# Requirement:
Only the lines below from the one containing "email, pak algoritmus vrátí chybu." through the one containing "and $(0,1,0)$ geometrically." belong in the answer, set down exactly, with the pictures left out.

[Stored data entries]
-=-=-=-=-

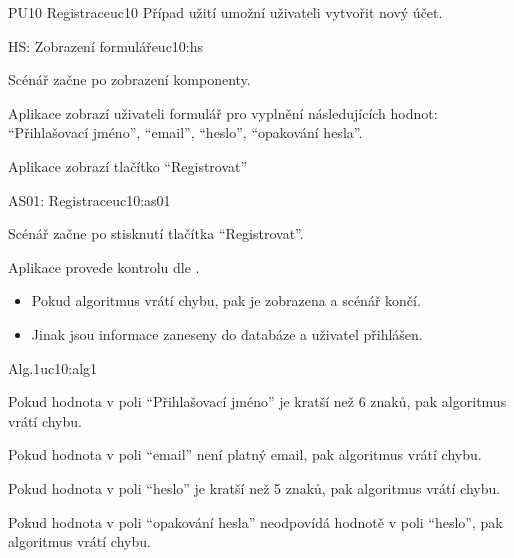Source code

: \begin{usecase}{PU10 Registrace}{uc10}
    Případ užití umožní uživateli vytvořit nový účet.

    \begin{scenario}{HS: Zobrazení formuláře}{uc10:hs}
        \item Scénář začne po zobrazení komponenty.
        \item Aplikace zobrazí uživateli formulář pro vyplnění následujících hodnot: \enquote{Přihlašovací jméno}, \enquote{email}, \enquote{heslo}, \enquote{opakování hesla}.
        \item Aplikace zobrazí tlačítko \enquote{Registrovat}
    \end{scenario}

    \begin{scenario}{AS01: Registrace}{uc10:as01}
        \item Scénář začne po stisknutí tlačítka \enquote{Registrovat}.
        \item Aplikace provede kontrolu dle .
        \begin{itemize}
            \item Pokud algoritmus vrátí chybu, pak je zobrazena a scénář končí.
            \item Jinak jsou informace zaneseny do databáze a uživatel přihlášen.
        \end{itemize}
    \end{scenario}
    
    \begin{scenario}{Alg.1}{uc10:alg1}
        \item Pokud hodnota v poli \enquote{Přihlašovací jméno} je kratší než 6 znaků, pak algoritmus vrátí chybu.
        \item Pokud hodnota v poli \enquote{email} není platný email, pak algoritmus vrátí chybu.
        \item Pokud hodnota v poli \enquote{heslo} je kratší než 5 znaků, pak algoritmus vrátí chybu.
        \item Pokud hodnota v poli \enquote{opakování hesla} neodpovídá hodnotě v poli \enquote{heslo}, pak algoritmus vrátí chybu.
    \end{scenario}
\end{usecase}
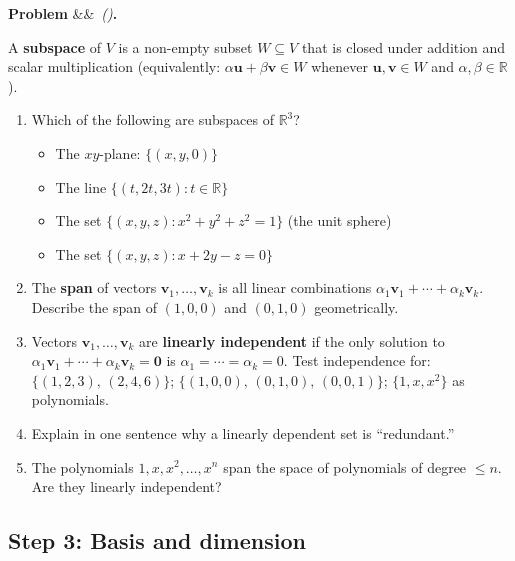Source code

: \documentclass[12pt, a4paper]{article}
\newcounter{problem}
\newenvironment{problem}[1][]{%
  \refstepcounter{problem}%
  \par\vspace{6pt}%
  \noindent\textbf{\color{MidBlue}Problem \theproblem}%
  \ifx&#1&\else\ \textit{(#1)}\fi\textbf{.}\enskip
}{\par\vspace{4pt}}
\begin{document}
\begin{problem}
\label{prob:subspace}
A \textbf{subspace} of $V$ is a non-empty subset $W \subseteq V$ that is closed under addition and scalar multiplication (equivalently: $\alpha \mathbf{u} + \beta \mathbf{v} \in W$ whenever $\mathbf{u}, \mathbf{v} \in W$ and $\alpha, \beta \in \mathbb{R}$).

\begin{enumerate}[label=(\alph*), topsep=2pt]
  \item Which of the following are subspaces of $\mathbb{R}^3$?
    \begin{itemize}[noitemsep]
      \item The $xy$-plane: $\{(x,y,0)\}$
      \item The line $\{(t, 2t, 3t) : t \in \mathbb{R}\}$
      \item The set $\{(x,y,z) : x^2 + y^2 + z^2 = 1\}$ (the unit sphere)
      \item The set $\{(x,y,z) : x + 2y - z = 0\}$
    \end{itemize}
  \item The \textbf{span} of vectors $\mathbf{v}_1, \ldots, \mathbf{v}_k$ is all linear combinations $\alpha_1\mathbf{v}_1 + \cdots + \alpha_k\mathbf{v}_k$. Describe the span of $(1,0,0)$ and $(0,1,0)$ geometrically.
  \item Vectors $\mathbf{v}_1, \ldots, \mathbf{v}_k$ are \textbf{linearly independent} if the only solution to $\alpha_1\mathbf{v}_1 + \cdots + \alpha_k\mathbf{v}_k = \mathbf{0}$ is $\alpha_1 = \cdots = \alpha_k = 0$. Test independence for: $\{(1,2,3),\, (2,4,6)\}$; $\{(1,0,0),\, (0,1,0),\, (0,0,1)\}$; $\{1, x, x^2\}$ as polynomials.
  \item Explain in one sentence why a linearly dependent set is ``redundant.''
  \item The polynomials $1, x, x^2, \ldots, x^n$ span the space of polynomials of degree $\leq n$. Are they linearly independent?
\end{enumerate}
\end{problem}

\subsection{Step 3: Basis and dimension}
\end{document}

-=-=-=-=-

# Solution for this problem:
        \item Pokud hodnota v poli \enquote{email} není platný email, pak algoritmus vrátí chybu.
        \item Pokud hodnota v poli \enquote{heslo} je kratší než 5 znaků, pak algoritmus vrátí chybu.
        \item Pokud hodnota v poli \enquote{opakování hesla} neodpovídá hodnotě v poli \enquote{heslo}, pak algoritmus vrátí chybu.
    \end{scenario}
\end{usecase}
Source code

: \documentclass[12pt, a4paper]{article}
\newcounter{problem}
\newenvironment{problem}[1][]{%
  \refstepcounter{problem}%
  \par\vspace{6pt}%
  \noindent\textbf{\color{MidBlue}Problem \theproblem}%
  \ifx&#1&\else\ \textit{(#1)}\fi\textbf{.}\enskip
}{\par\vspace{4pt}}
\begin{document}
\begin{problem}
\label{prob:subspace}
A \textbf{subspace} of $V$ is a non-empty subset $W \subseteq V$ that is closed under addition and scalar multiplication (equivalently: $\alpha \mathbf{u} + \beta \mathbf{v} \in W$ whenever $\mathbf{u}, \mathbf{v} \in W$ and $\alpha, \beta \in \mathbb{R}$).

\begin{enumerate}[label=(\alph*), topsep=2pt]
  \item Which of the following are subspaces of $\mathbb{R}^3$?
    \begin{itemize}[noitemsep]
      \item The $xy$-plane: $\{(x,y,0)\}$
      \item The line $\{(t, 2t, 3t) : t \in \mathbb{R}\}$
      \item The set $\{(x,y,z) : x^2 + y^2 + z^2 = 1\}$ (the unit sphere)
      \item The set $\{(x,y,z) : x + 2y - z = 0\}$
    \end{itemize}
  \item The \textbf{span} of vectors $\mathbf{v}_1, \ldots, \mathbf{v}_k$ is all linear combinations $\alpha_1\mathbf{v}_1 + \cdots + \alpha_k\mathbf{v}_k$. Describe the span of $(1,0,0)$ and $(0,1,0)$ geometrically.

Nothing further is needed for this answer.